From: Abhay Kandpal <abhay@linux.ibm.com>
To: Kevin Buettner <kevinb@redhat.com>, gdb-patches@sourceware.org
Subject: Re: [PATCH] gcore: Handle unreadable pages within readable memory regions
Date: Tue, 10 Feb 2026 23:28:27 +0530 [thread overview]
Message-ID: <f2f0ab5f-36dc-4780-b6eb-bc0a49518ab3@linux.ibm.com> (raw)
In-Reply-To: <20260130082212.2002944-2-kevinb@redhat.com>
[-- Attachment #1: Type: text/plain, Size: 8313 bytes --]
Hi Kevin,
Thanks for sharing this patch and for the detailed end-to-end explanation — it matches exactly what I’ve been seeing.
I’ve independently hit the same issue with glibc 2.42 on kernels > 6.3, due to the MADV_GUARD_INSTALL change.
The behavior is reproducible with both upstream and custom GDB.
I tested your patch on ppc64le and x86_64, and it fixes the problem on both.
This looks like a generic GDB issue triggered by the new glibc stack layout rather than an architecture-specific problem.
The approach of falling back to page-by-page reads on failure looks correct to me.

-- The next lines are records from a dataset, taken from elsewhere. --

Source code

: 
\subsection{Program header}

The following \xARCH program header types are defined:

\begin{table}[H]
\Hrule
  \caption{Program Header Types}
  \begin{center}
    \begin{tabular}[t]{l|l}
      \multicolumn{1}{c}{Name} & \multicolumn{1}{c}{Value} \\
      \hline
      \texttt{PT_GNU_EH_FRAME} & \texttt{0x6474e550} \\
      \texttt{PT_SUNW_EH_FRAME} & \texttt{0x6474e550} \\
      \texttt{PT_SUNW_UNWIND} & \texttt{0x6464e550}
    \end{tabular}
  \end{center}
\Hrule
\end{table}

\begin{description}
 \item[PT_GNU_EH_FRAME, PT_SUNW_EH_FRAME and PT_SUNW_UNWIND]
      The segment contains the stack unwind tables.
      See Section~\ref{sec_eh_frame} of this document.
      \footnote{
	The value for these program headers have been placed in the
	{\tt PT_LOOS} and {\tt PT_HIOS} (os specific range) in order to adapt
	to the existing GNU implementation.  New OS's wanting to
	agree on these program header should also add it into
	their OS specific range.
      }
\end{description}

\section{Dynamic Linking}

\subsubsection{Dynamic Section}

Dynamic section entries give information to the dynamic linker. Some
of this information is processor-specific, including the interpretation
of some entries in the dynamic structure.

Thanks again for the clear analysis and fix.
BR
Abhay
On 30/01/26 13:52, Kevin Buettner wrote:
> GLIBC 2.42 changed how thread stack guard pages are implemented [2].
> In GLIBC 2.41 and earlier, guard pages were set up using mprotect() to
> mark guard regions with no permissions. Once configured, guard pages
> were visible as separate entries in /proc/PID/maps with no permissions
> (i.e. they're inaccessible). In GLIBC 2.42, guard pages are
> installed using the kernel's MADV_GUARD_INSTALL mechanism [1], which
> marks them at the page table entry (PTE) level within the existing
> mapping.
>
> As a consequence, guard pages do not appear as separate entries in
> /proc/PID/maps, but remain as part of the containing mapping. Moreover,
> thread stacks from multiple mmap() calls may be merged into a single
> virtual memory area (VMA) with read and write permissions since there's
> no guard page VMA to separate them. These guard pages cannot be
> distinguished by examining VMA listings but do return EIO when read
> from /proc/PID/mem.
>
> GDB's gcore code reads /proc/PID/smaps to discover memory regions and
> creates one BFD section per mapping. (On linux, this is performed in
> linux_find_memory_regions_full in linux-tdep.c.) With the old layout,
> memory areas with guard pages appeared separately with no permissions,
> which were filtered out. Each thread stack became its own section
> containing only readable data. With the new layout, using
> MADV_GUARD_INSTALL instead of the older mechanism, it's often the case
> that thread stacks created with multiple calls to mmap() are exposed
> as a single mapping appearing in /proc/PID/smaps with read and write
> permissions. Should that happen, GDB's code creates a single section
> covering all thread stacks and their guard pages. (Even if each
> thread stack appears in its own mapping, the fact remains that there
> will be an inaccessible portion of the mapping. When one or more
> thread stacks are coalesced into a single mapping, there will be
> several inaccessible "holes" representing the guard pages.)
>
> When gcore_copy_callback copies section contents, it reads memory in
> 1MB (MAX_COPY_BYTES) chunks. If any page in the chunk is a guard page,
> the call to target_read_memory() fails. The old code responded by
> breaking out of the copy loop, abandoning the entire section. This
> prevents correct copying of thread stack data, resulting in core files
> with zero-filled thread stacks, resulting in nearly empty backtraces.
>
> Fix this by falling back to page-by-page reading when a 1MB chunk read
> fails. Individual pages that cannot be read are filled with zeros,
> allowing the remaining readable memory to be captured.
>
> I also considered a simpler change using SPARSE_BLOCK_SIZE (4096)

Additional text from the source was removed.